-- Task data --
□ □ □ □ □ □ □

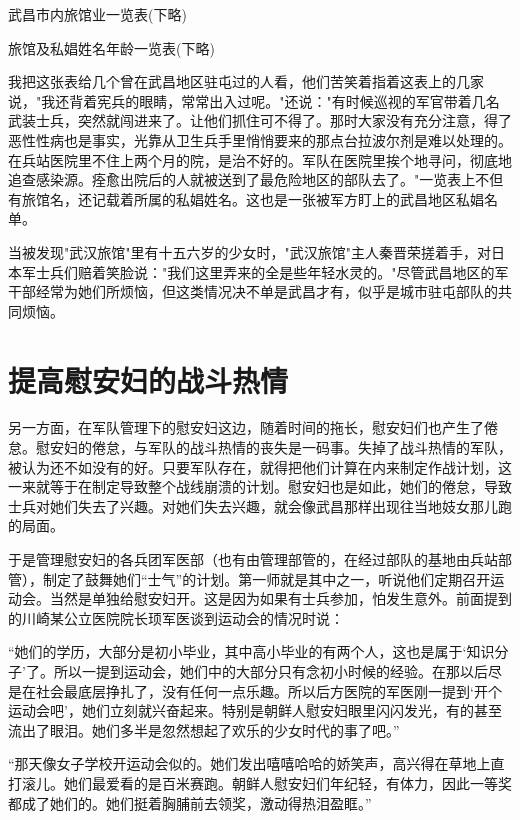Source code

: \documentclass[12pt,UTF8]{ctexbook}
\begin{document}
武昌市内旅馆业一览表(下略)



旅馆及私娼姓名年龄一览表(下略)



我把这张表给几个曾在武昌地区驻屯过的人看，他们苦笑着指着这表上的几家说，"我还背着宪兵的眼睛，常常出入过呢。"还说："有时候巡视的军官带着几名武装士兵，突然就闯进来了。让他们抓住可不得了。那时大家没有充分注意，得了恶性性病也是事实，光靠从卫生兵手里悄悄要来的那点台拉波尔剂是难以处理的。在兵站医院里不住上两个月的院，是治不好的。军队在医院里挨个地寻问，彻底地追查感染源。痊愈出院后的人就被送到了最危险地区的部队去了。"一览表上不但有旅馆名，还记载着所属的私娼姓名。这也是一张被军方盯上的武昌地区私娼名单。



当被发现"武汉旅馆"里有十五六岁的少女时，"武汉旅馆"主人秦晋荣搓着手，对日本军士兵们赔着笑脸说："我们这里弄来的全是些年轻水灵的。"尽管武昌地区的军干部经常为她们所烦恼，但这类情况决不单是武昌才有，似乎是城市驻屯部队的共同烦恼。






\section{提高慰安妇的战斗热情}

另一方面，在军队管理下的慰安妇这边，随着时间的拖长，慰安妇们也产生了倦怠。慰安妇的倦怠，与军队的战斗热情的丧失是一码事。失掉了战斗热情的军队，被认为还不如没有的好。只要军队存在，就得把他们计算在内来制定作战计划，这一来就等于在制定导致整个战线崩溃的计划。慰安妇也是如此，她们的倦怠，导致士兵对她们失去了兴趣。对她们失去兴趣，就会像武昌那样出现往当地妓女那儿跑的局面。

于是管理慰安妇的各兵团军医部（也有由管理部管的，在经过部队的基地由兵站部管），制定了鼓舞她们“士气”的计划。第一师就是其中之一，听说他们定期召开运动会。当然是单独给慰安妇开。这是因为如果有士兵参加，怕发生意外。前面提到的川崎某公立医院院长顼军医谈到运动会的情况时说：

“她们的学历，大部分是初小毕业，其中高小毕业的有两个人，这也是属于‘知识分子’了。所以一提到运动会，她们中的大部分只有念初小时候的经验。在那以后尽是在社会最底层挣扎了，没有任何一点乐趣。所以后方医院的军医刚一提到‘开个运动会吧’，她们立刻就兴奋起来。特别是朝鲜人慰安妇眼里闪闪发光，有的甚至流出了眼泪。她们多半是忽然想起了欢乐的少女时代的事了吧。”

“那天像女子学校开运动会似的。她们发出嘻嘻哈哈的娇笑声，高兴得在草地上直打滚儿。她们最爱看的是百米赛跑。朝鲜人慰安妇们年纪轻，有体力，因此一等奖都成了她们的。她们挺着胸脯前去领奖，激动得热泪盈眶。”
\end{document}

□ □ □ □ □ □ □

-- Task description --
Once the pictures are removed, output the remaining material exactly.

-- Response below --
Source code

: \documentclass[12pt,UTF8]{ctexbook}
\begin{document}
武昌市内旅馆业一览表(下略)



旅馆及私娼姓名年龄一览表(下略)



我把这张表给几个曾在武昌地区驻屯过的人看，他们苦笑着指着这表上的几家说，"我还背着宪兵的眼睛，常常出入过呢。"还说："有时候巡视的军官带着几名武装士兵，突然就闯进来了。让他们抓住可不得了。那时大家没有充分注意，得了恶性性病也是事实，光靠从卫生兵手里悄悄要来的那点台拉波尔剂是难以处理的。在兵站医院里不住上两个月的院，是治不好的。军队在医院里挨个地寻问，彻底地追查感染源。痊愈出院后的人就被送到了最危险地区的部队去了。"一览表上不但有旅馆名，还记载着所属的私娼姓名。这也是一张被军方盯上的武昌地区私娼名单。



当被发现"武汉旅馆"里有十五六岁的少女时，"武汉旅馆"主人秦晋荣搓着手，对日本军士兵们赔着笑脸说："我们这里弄来的全是些年轻水灵的。"尽管武昌地区的军干部经常为她们所烦恼，但这类情况决不单是武昌才有，似乎是城市驻屯部队的共同烦恼。






\section{提高慰安妇的战斗热情}

另一方面，在军队管理下的慰安妇这边，随着时间的拖长，慰安妇们也产生了倦怠。慰安妇的倦怠，与军队的战斗热情的丧失是一码事。失掉了战斗热情的军队，被认为还不如没有的好。只要军队存在，就得把他们计算在内来制定作战计划，这一来就等于在制定导致整个战线崩溃的计划。慰安妇也是如此，她们的倦怠，导致士兵对她们失去了兴趣。对她们失去兴趣，就会像武昌那样出现往当地妓女那儿跑的局面。

于是管理慰安妇的各兵团军医部（也有由管理部管的，在经过部队的基地由兵站部管），制定了鼓舞她们“士气”的计划。第一师就是其中之一，听说他们定期召开运动会。当然是单独给慰安妇开。这是因为如果有士兵参加，怕发生意外。前面提到的川崎某公立医院院长顼军医谈到运动会的情况时说：

“她们的学历，大部分是初小毕业，其中高小毕业的有两个人，这也是属于‘知识分子’了。所以一提到运动会，她们中的大部分只有念初小时候的经验。在那以后尽是在社会最底层挣扎了，没有任何一点乐趣。所以后方医院的军医刚一提到‘开个运动会吧’，她们立刻就兴奋起来。特别是朝鲜人慰安妇眼里闪闪发光，有的甚至流出了眼泪。她们多半是忽然想起了欢乐的少女时代的事了吧。”

“那天像女子学校开运动会似的。她们发出嘻嘻哈哈的娇笑声，高兴得在草地上直打滚儿。她们最爱看的是百米赛跑。朝鲜人慰安妇们年纪轻，有体力，因此一等奖都成了她们的。她们挺着胸脯前去领奖，激动得热泪盈眶。”
\end{document}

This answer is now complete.